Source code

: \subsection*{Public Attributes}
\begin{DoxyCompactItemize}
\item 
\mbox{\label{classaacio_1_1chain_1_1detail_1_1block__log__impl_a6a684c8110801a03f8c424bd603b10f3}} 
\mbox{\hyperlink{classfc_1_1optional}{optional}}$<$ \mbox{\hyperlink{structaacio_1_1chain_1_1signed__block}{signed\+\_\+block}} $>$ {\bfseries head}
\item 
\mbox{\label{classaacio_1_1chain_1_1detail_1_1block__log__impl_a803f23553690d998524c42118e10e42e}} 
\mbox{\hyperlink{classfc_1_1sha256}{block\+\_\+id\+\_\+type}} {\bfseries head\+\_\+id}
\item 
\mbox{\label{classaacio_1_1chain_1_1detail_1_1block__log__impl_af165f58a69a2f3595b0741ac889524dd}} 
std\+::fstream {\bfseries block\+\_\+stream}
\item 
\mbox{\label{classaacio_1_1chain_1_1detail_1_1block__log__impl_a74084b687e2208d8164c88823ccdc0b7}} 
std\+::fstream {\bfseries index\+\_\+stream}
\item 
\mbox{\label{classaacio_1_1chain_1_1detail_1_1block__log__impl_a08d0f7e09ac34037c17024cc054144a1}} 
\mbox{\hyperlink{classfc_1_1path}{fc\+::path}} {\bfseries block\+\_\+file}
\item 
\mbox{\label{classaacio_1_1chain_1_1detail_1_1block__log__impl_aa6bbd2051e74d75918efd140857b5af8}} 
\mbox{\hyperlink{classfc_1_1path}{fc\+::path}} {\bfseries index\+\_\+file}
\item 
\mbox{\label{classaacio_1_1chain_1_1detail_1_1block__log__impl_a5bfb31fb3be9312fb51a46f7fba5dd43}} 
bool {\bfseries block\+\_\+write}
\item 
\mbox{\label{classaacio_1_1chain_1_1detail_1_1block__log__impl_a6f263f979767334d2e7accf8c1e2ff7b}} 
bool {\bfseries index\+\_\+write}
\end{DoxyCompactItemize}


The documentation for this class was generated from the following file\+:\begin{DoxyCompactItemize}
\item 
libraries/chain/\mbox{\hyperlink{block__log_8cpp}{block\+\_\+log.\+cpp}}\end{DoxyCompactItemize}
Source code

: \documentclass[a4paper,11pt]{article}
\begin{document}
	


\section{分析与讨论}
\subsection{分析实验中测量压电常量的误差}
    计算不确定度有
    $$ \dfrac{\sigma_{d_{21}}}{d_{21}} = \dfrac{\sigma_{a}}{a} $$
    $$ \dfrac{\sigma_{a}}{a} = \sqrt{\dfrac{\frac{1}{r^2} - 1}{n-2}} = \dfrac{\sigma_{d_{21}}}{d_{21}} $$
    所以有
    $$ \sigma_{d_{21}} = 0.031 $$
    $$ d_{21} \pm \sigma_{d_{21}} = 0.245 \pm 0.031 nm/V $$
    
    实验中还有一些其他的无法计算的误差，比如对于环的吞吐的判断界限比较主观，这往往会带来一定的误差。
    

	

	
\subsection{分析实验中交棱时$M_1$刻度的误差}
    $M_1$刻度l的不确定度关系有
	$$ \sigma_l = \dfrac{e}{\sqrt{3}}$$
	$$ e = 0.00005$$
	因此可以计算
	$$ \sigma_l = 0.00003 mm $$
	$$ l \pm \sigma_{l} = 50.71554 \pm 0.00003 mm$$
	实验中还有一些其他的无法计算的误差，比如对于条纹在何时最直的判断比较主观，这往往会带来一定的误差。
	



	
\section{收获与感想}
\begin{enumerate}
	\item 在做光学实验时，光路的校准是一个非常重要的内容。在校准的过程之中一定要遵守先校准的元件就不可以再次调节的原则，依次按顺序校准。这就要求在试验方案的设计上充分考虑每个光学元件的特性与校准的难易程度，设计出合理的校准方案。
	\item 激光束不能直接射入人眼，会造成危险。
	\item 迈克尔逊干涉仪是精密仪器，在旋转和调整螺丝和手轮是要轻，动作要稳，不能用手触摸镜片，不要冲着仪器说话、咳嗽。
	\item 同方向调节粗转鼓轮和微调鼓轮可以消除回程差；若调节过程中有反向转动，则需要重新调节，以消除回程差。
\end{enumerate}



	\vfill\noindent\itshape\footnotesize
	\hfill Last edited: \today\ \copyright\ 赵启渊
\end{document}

──────

### Task requirements:
The answer consists of every line above in which the word "path" occurs.

### Solution for this exercise:
\mbox{\hyperlink{classfc_1_1path}{fc\+::path}} {\bfseries block\+\_\+file}
\mbox{\hyperlink{classfc_1_1path}{fc\+::path}} {\bfseries index\+\_\+file}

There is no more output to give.